Lee Odden

Brandividualism: Dilemma or Opportunity?

Lee Odden     Online Marketing, Social Media

Many business owners and managers are perplexed by the social web. The effect of customer participation with social media on brands is undeniable. The effect of employee participation with social media can be a bit of a quandary.  The range of acceptance for social web activity runs the gamut from IT blocking all internet connections to sites like Twitter and Facebook to the expectation that every employee spend work and personal time as social media brand ambassadors.

Being social on the web isn’t natural for everyone and certainly not for every company. Once people and companies “get it” and develop processes, listening programs and overall strategy, social media policies tend to lighten up and move towards being productive vs limiting.

Some people really shine in their social web participation and companies often see increased social networking and engagement by individuals as an uncertain area. Some see building personal networks and attention as a threat to the brand that prompts questions as to whether individuals are simply building their own brand, (brandividual) on the company’s dime or are they acting as they should on the company’s behalf?
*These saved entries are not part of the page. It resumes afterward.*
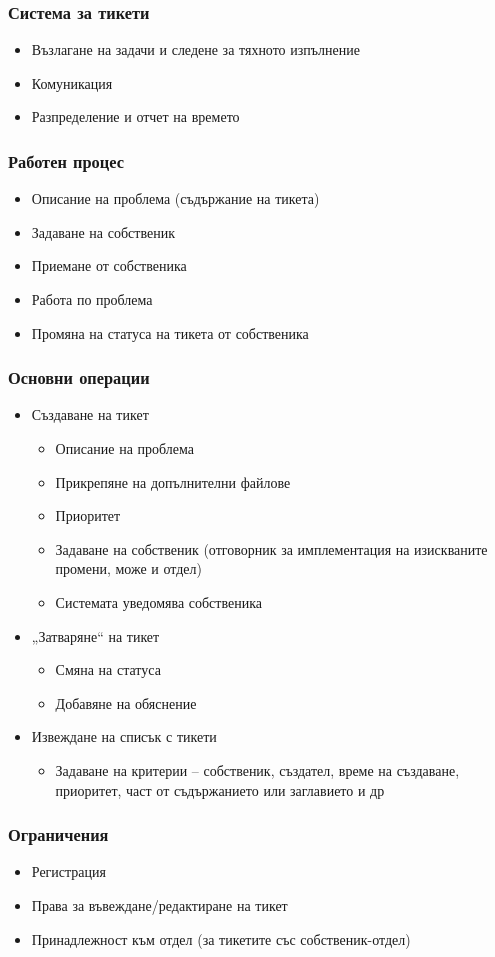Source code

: \begin{frame}
  \frametitle{Система за тикети}
  \begin{itemize}
    \item Възлагане на задачи и следене за тяхното изпълнение
    \item Комуникация
    \item Разпределение и отчет на времето
  \end{itemize}
\end{frame}

\begin{frame}
  \frametitle{Работен процес}
  \begin{itemize}
    \item Описание на проблема (съдържание на тикета)
    \item Задаване на собственик
    \item Приемане от собственика
    \item Работа по проблема
    \item Промяна на статуса на тикета от собственика
  \end{itemize}
\end{frame}

\begin{frame}
  \frametitle{Основни операции}
  \begin{itemize}
    \item Създаване на тикет
      \begin{itemize}
	\item Описание на проблема
	\item Прикрепяне на допълнителни файлове
	\item Приоритет
	\item Задаване на собственик (отговорник за имплементация на изискваните промени, може и отдел)
	\item Системата уведомява собственика
      \end{itemize}

    \item „Затваряне“ на тикет
      \begin{itemize}
	\item Смяна на статуса
	\item Добавяне на обяснение
      \end{itemize}
    \item Извеждане на списък с тикети
      \begin{itemize}
      	\item Задаване на критерии – собственик, създател, време на създаване, приоритет, част от съдържанието или заглавието и др
      \end{itemize}
  \end{itemize}
\end{frame}

\begin{frame}
  \frametitle{Ограничения}
  \begin{itemize}
    \item Регистрация
    \item Права за въвеждане/редактиране на тикет
    \item Принадлежност към отдел (за тикетите със собственик-отдел)
  \end{itemize}
\end{frame}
This issue has come to light several times in the past. As an example, there are some interesting arguments surrounding Forrester’s recent policy decision to limit staff blogging to non company topics. Forrester’s product is their IP, so they want to control what IP is released. At the same time, analysts discussing those topics on their own blogs can build more attention and awareness of the products Forrester sells.

The issue of corporate brand and brandividualism will only increase in importance. The real and perceived loss of control for managers has to be dealt with eventually.  Concerns from managers are totally reasonable since not all individuals promoting themselves and growing their networks during business hours are doing so with corporate business goals in mind.

On one hand, the employee is paid to promote the company brand. Because of so many opportunities for self promotion with corporate brand promotion, there can be “distractions”.

It’s essential that the company and employees acting on behalf of the company operate with a congruent vision and mutually agreed upon expectations.

Many budding brandividuals have an over-inflated sense of importance because of what they perceive to be end goal successes which are often more like proxies or stepping stones to what’s really important for a business.

For example: attracting friends/fans/followers, being mentioned by influential blogs, networking with other “known” digerati can seem uplifting to an individual that seeks increased visibility and credibility.  Those are important events, but they’re not the end goals that help companies make payroll. They’re a means to an end (revenue, brand, customer acquisition and retention). I think a lot of the folks that get “amped up” by social celebrity confuse notoriety with the ability to generate revenue.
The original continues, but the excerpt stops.